→ WHAT IS BEING ASKED
Check each line of the listing below for the word "globalval" and say how many lines have it. Nothing else should be written.

→ EXERCISE DATA
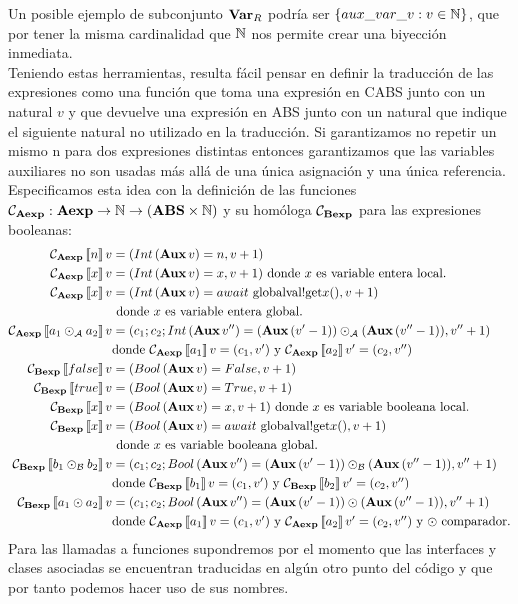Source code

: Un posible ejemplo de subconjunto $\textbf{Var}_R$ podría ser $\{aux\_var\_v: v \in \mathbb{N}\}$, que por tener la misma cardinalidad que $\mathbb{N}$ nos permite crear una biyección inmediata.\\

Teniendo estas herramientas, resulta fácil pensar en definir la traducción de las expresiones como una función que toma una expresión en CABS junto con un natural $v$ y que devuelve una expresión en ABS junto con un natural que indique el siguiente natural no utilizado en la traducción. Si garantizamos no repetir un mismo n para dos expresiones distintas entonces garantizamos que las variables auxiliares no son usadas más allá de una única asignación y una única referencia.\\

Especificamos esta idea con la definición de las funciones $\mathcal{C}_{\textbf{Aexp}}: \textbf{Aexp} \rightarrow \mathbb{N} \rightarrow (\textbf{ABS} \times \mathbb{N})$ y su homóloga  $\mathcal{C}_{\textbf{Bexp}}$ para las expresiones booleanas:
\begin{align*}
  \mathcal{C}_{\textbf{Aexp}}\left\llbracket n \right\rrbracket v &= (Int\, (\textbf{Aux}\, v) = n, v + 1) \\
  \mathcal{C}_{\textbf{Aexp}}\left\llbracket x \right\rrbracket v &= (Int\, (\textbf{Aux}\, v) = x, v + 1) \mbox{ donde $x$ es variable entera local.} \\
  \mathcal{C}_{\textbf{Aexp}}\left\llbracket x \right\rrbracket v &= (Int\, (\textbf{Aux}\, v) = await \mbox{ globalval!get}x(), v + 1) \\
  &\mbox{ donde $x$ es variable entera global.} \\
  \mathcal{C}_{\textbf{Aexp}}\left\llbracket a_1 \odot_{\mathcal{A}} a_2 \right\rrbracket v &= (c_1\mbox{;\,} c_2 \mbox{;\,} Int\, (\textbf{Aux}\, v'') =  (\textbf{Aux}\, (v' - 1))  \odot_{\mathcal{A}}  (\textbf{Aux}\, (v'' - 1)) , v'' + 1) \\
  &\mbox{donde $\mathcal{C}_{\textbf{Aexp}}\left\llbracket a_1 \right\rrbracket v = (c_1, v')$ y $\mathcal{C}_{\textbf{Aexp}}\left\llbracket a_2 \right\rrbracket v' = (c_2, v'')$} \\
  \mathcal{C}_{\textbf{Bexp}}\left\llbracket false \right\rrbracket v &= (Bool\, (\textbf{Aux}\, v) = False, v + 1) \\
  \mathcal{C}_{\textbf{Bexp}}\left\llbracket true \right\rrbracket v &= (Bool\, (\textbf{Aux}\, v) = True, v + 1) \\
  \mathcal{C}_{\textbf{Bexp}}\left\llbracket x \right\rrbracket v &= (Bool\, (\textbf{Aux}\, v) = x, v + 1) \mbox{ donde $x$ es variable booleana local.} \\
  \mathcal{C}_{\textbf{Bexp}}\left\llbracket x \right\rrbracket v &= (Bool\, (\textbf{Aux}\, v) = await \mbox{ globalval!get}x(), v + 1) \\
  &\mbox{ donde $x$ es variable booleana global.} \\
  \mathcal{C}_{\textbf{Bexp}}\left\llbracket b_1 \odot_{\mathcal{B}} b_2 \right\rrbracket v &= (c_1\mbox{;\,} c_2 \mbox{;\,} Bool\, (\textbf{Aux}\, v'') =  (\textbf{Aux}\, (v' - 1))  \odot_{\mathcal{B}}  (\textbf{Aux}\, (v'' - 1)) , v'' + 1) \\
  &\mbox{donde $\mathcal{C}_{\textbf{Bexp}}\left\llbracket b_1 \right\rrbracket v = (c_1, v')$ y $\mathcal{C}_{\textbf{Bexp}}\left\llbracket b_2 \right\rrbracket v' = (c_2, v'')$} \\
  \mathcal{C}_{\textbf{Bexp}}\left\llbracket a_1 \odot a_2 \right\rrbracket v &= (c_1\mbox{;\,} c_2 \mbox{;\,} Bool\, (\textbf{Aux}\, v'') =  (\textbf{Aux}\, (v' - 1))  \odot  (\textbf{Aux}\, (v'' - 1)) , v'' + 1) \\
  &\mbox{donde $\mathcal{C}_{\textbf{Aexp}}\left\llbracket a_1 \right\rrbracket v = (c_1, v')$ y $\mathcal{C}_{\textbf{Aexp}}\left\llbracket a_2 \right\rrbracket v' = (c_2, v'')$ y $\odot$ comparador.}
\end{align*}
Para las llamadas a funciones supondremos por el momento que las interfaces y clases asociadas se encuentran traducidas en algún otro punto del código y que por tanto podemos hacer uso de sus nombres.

→ SOLVED EXERCISE
2